Cartilage damage

Unfortunately, cartilage injuries mostly affect young and active patients, so the demand on the therapy and the results are very high. However, the articular cartilage is not supplied with blood and has no nerve supply. It is nourished by diffusion from the synovial fluid and the adjacent bone. Therefore, cartilage injuries do not show a sufficient healing tendency, initial injuries can lead to joint wear. Surgical measures have a long post-treatment period, and often only a low load is allowed on the limb in order to achieve sufficient stability of the regeneration. Instabilities, axial defects, and ligament injuries of the knee joint must always be treated as well. Various therapy options are available to us for the treatment of cartilage injuries.

All therapy options have a specific field of application, and different risks and complications. Thus, the stage, size, and location of the cartilage injury determine the choice of procedure. Many of the procedures lead to the formation of so-called fibrocartilaginous replacement tissue rather than hyaline articular cartilage, but these therapies do show good medium-term clinical results.
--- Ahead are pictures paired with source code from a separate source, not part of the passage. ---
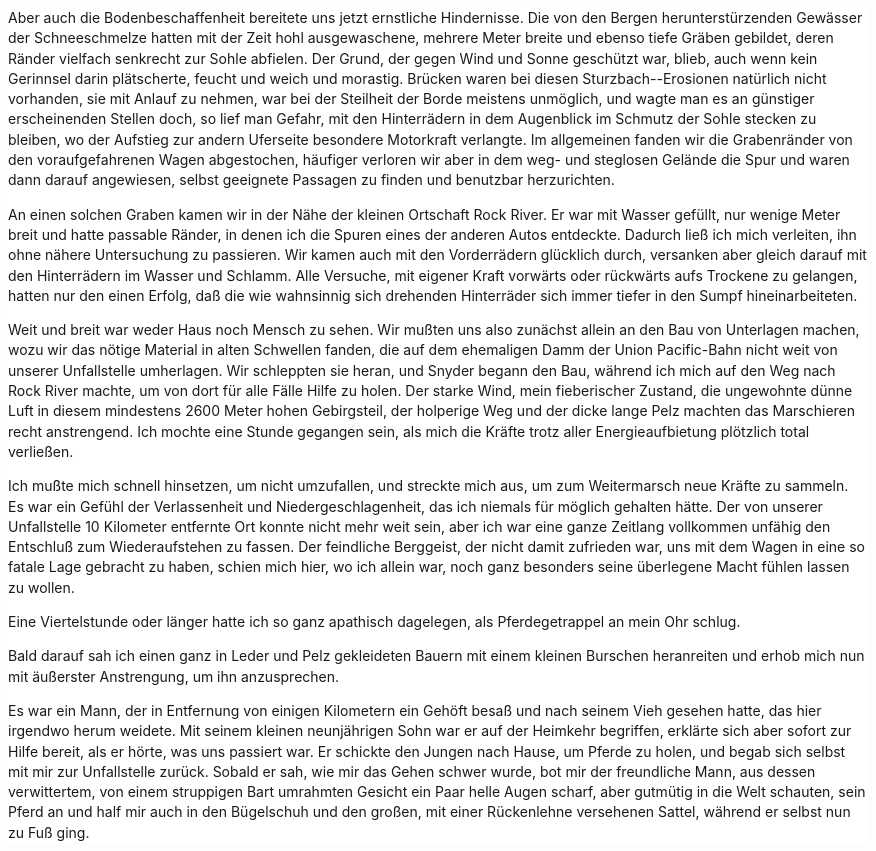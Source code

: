Aber auch die Bodenbeschaffenheit bereitete uns jetzt ernstliche Hindernisse.
Die von den Bergen herunterstürzenden Gewässer der Schneeschmelze hatten mit der
Zeit hohl ausgewaschene, mehrere Meter breite und ebenso tiefe Gräben gebildet,
deren Ränder vielfach senkrecht zur Sohle abfielen. Der Grund, der gegen Wind
und Sonne geschützt war, blieb, auch wenn kein Gerinnsel darin plätscherte,
feucht und weich und morastig. Brücken waren bei diesen Sturzbach--Erosionen
natürlich nicht vorhanden, sie mit Anlauf zu nehmen, war bei der Steilheit der
Borde meistens unmöglich, und wagte man es an günstiger erscheinenden Stellen
doch, so lief man Gefahr, mit den Hinterrädern in dem Augenblick im Schmutz der
Sohle stecken zu bleiben, wo der Aufstieg zur andern Uferseite besondere
Motorkraft verlangte. Im allgemeinen fanden wir die Grabenränder von den
voraufgefahrenen Wagen abgestochen, häufiger verloren wir aber in dem weg- und
steglosen Gelände die Spur und waren dann darauf angewiesen, selbst geeignete
Passagen zu finden und benutzbar herzurichten.

An einen solchen Graben kamen wir in der Nähe der kleinen Ortschaft Rock River.
Er war mit Wasser gefüllt, nur wenige Meter breit und hatte passable Ränder, in
denen ich die Spuren eines der anderen Autos entdeckte. Dadurch ließ ich mich
verleiten, ihn ohne nähere Untersuchung zu passieren. Wir kamen auch mit den
Vorderrädern glücklich durch, versanken aber gleich darauf mit den Hinterrädern
im Wasser und Schlamm. Alle Versuche, mit eigener Kraft vorwärts oder rückwärts
aufs Trockene zu gelangen, hatten nur den einen Erfolg, daß die wie wahnsinnig
sich drehenden Hinterräder sich immer tiefer in den Sumpf hineinarbeiteten.

Weit und breit war weder Haus noch Mensch zu sehen. Wir mußten uns also zunächst
allein an den Bau von Unterlagen machen, wozu wir das nötige Material in alten
Schwellen fanden, die auf dem ehemaligen Damm der Union Pacific-Bahn nicht weit
von unserer Unfallstelle umherlagen. Wir schleppten sie heran, und Snyder begann
den Bau, während ich mich auf den Weg nach Rock River machte, um von dort für
alle Fälle Hilfe zu holen. Der starke Wind, mein fieberischer Zustand, die
ungewohnte dünne Luft in diesem mindestens 2600 Meter hohen Gebirgsteil, der
holperige Weg und der dicke lange Pelz machten das Marschieren recht
anstrengend. Ich mochte eine Stunde gegangen sein, als mich die Kräfte trotz
aller Energieaufbietung plötzlich total verließen.

Ich mußte mich schnell hinsetzen, um nicht umzufallen, und streckte mich aus, um
zum Weitermarsch neue Kräfte zu sammeln. Es war ein Gefühl der Verlassenheit und
Niedergeschlagenheit, das ich niemals für möglich gehalten hätte. Der von
unserer Unfallstelle 10 Kilometer entfernte Ort konnte nicht mehr weit sein,
aber ich war eine ganze Zeitlang vollkommen unfähig den Entschluß zum
Wiederaufstehen zu fassen. Der feindliche Berggeist, der nicht damit zufrieden
war, uns mit dem Wagen in eine so fatale Lage gebracht zu haben, schien mich
hier, wo ich allein war, noch ganz besonders seine überlegene Macht fühlen
lassen zu wollen.

Eine Viertelstunde oder länger hatte ich so ganz apathisch dagelegen, als
Pferdegetrappel an mein Ohr schlug.

Bald darauf sah ich einen ganz in Leder und Pelz gekleideten Bauern mit einem
kleinen Burschen heranreiten und erhob mich nun mit äußerster Anstrengung, um
ihn anzusprechen.

Es war ein Mann, der in Entfernung von einigen Kilometern ein Gehöft besaß und
nach seinem Vieh gesehen hatte, das hier irgendwo herum weidete. Mit seinem
kleinen neunjährigen Sohn war er auf der Heimkehr begriffen, erklärte sich aber
sofort zur Hilfe bereit, als er hörte, was uns passiert war. Er schickte den
Jungen nach Hause, um Pferde zu holen, und begab sich selbst mit mir zur
Unfallstelle zurück. Sobald er sah, wie mir das Gehen schwer wurde, bot mir der
freundliche Mann, aus dessen verwittertem, von einem struppigen Bart umrahmten
Gesicht ein Paar helle Augen scharf, aber gutmütig in die Welt schauten, sein
Pferd an und half mir auch in den Bügelschuh und den großen, mit einer
Rückenlehne versehenen Sattel, während er selbst nun zu Fuß ging.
With bone-cartilage transplantation and cartilage cell cultivation, we also have procedures available that can lead to hyaline regeneration of the defect. So before the therapy, the damage must be diagnosed. Size and depth then determine the therapy. Simplified, this means that grade I/II damage is treated nonoperatively, i.e. conservatively, and grade III/IV damage is treated surgically. The size of the damage then comes into play in the choice of procedure. Damage <2.5 cm² is treated with microfracturing/nano drilling. In the case of very deep damage, a bone cartilage cylinder can also be used. Damage >2.5 cm² is treated with matrix-induced chondrogenesis or autologous chondrocyte transplantation. New procedures are constantly coming onto the market for the treatment of cartilage damage.